Copy out all lines of the records in which the word "difference" appears.

++++ Information provided ++++

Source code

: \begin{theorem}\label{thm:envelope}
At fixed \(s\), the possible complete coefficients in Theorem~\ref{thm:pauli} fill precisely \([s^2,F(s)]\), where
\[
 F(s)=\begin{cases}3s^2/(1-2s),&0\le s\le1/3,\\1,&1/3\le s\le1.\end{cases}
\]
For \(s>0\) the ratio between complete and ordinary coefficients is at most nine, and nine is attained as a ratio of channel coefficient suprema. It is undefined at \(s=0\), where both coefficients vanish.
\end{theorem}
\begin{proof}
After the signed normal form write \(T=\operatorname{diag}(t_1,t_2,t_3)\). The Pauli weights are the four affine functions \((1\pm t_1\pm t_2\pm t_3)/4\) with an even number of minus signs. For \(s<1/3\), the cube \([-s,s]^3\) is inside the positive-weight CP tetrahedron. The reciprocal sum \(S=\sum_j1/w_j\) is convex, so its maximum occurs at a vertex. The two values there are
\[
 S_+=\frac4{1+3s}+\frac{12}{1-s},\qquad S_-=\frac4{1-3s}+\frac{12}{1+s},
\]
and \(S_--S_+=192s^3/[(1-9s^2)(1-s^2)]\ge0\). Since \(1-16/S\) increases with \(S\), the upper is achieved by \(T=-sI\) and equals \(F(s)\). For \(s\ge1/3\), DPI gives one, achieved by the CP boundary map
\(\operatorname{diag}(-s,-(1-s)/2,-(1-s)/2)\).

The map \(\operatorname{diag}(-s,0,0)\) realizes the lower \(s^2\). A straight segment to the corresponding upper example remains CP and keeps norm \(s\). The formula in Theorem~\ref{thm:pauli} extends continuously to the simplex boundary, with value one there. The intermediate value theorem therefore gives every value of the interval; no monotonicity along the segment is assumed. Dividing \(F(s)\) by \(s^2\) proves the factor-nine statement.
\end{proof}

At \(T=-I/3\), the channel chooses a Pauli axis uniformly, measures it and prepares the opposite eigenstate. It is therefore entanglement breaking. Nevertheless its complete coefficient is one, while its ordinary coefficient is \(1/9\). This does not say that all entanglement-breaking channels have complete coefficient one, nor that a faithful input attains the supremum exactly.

++++
++++ Information provided ++++

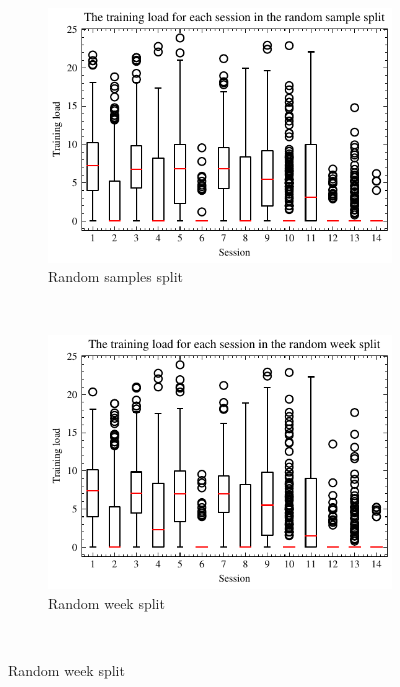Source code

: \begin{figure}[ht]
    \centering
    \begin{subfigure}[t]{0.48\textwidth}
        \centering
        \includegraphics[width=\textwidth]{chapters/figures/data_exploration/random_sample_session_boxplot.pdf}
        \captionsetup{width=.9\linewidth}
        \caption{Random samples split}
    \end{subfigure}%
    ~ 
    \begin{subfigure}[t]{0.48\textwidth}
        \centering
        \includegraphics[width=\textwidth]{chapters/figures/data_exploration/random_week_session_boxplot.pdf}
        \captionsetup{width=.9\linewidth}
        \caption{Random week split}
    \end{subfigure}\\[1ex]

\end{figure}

++++
++++ Information provided ++++

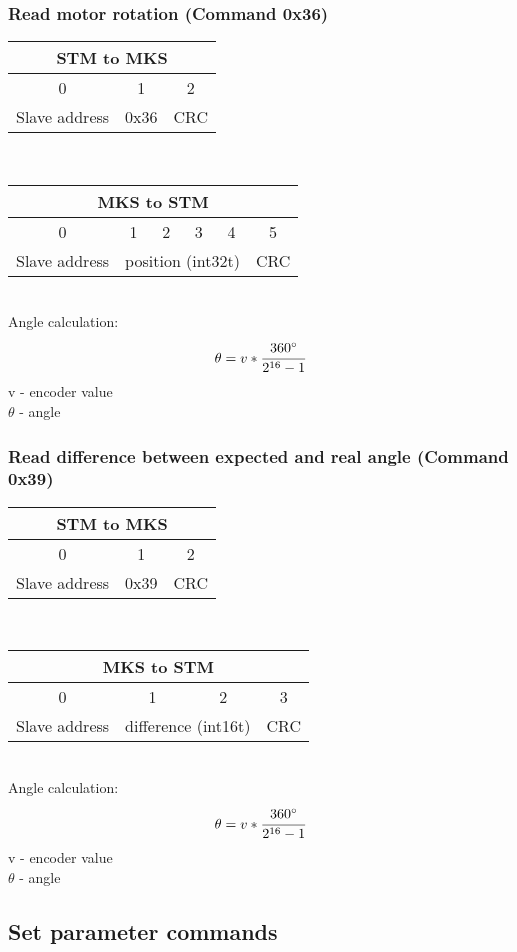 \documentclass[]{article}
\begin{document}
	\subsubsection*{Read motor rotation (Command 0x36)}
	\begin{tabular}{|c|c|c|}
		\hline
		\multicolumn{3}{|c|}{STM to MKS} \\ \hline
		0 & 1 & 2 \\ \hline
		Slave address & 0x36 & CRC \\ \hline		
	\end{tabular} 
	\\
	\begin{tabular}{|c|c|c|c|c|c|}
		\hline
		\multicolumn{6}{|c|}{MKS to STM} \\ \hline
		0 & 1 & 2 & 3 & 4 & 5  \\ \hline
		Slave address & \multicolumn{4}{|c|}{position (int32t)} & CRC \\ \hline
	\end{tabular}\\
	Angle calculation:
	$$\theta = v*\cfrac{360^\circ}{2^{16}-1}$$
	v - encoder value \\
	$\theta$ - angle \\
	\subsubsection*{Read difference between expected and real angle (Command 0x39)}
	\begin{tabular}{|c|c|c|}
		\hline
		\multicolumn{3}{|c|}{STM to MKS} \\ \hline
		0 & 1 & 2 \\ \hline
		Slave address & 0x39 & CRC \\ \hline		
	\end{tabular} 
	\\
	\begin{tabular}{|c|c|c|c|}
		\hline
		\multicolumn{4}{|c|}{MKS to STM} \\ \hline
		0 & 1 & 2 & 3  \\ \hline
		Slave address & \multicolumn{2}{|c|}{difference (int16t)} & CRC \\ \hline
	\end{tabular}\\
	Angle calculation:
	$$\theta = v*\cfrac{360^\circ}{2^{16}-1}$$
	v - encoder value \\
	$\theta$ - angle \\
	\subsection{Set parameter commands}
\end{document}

++++

Your solution |
	\subsubsection*{Read difference between expected and real angle (Command 0x39)}
		Slave address & \multicolumn{2}{|c|}{difference (int16t)} & CRC \\ \hline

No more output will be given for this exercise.